As the year went on, my feet settled into the ground. I fell in love with teaching again. I realized that no matter what school I was at, there were kids who needed someone like me in their life. About a month ago, I had my end of the year evaluation with my principal. I had to fight back tears of joy, it was that good. She ended the meeting by saying it certainly seemed like we found the right fit in each other. I didn’t tell her that the weird mascot nearly lost us that opportunity.

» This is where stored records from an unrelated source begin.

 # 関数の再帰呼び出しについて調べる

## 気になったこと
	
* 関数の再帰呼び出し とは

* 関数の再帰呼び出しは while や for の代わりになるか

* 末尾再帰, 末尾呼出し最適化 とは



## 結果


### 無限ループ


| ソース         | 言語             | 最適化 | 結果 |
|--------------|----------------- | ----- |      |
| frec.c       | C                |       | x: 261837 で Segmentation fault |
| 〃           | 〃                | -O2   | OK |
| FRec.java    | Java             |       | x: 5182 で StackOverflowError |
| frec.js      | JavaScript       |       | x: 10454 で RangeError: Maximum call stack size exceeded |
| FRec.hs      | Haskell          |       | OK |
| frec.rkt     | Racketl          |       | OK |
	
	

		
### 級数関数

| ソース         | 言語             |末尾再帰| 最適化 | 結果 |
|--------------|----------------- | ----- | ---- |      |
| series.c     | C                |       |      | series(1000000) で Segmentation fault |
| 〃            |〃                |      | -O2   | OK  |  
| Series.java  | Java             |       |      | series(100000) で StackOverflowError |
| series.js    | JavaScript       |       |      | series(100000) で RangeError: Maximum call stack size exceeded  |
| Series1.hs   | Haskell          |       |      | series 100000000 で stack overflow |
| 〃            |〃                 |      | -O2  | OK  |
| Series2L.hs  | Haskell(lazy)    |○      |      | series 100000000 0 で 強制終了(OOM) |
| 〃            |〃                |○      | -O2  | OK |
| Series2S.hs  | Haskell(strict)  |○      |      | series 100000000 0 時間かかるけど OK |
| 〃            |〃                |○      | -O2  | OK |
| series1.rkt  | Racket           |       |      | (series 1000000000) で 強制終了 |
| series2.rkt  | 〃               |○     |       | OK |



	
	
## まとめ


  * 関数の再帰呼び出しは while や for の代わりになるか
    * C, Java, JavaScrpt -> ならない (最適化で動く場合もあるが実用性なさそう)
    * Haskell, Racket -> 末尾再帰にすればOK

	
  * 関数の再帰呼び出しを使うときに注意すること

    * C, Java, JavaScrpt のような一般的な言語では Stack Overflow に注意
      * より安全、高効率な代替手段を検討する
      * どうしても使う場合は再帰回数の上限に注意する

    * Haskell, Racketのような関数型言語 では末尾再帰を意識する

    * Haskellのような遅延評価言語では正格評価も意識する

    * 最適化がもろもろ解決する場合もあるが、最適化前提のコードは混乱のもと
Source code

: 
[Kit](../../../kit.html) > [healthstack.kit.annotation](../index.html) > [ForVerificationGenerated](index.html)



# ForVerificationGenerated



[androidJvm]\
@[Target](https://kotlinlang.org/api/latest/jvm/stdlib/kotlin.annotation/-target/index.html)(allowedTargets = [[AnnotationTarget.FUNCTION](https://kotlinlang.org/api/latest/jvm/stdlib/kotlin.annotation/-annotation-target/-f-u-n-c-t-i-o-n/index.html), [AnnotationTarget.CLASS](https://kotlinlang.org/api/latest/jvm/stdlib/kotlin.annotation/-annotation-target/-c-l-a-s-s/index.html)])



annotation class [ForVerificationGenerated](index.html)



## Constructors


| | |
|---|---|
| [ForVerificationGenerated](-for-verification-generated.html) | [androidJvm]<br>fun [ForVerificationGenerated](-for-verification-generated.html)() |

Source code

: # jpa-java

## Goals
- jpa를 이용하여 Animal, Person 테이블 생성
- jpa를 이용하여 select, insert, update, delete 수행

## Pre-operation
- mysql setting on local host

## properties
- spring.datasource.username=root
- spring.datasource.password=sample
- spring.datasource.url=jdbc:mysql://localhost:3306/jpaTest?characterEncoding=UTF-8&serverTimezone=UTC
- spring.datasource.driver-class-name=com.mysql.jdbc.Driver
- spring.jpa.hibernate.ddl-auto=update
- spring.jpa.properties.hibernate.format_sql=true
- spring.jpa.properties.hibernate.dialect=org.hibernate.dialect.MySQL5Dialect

I have started to say goodbye to my seniors as they prepare to graduate this weekend, and my heart is so full. Sometimes I am truly in awe that I get to sing and dance and joke and impart wisdom upon these teenagers. I am mesmerized by the lessons they teach me. I am inspired by those who work around me.

So, Papa G, you were right. I did land on my feet. In fact, I think you could go so far as to say that I stuck the landing. It wouldn’t have happened without your unfailing support and belief that I would land on my feet, even when I wasn’t so sure.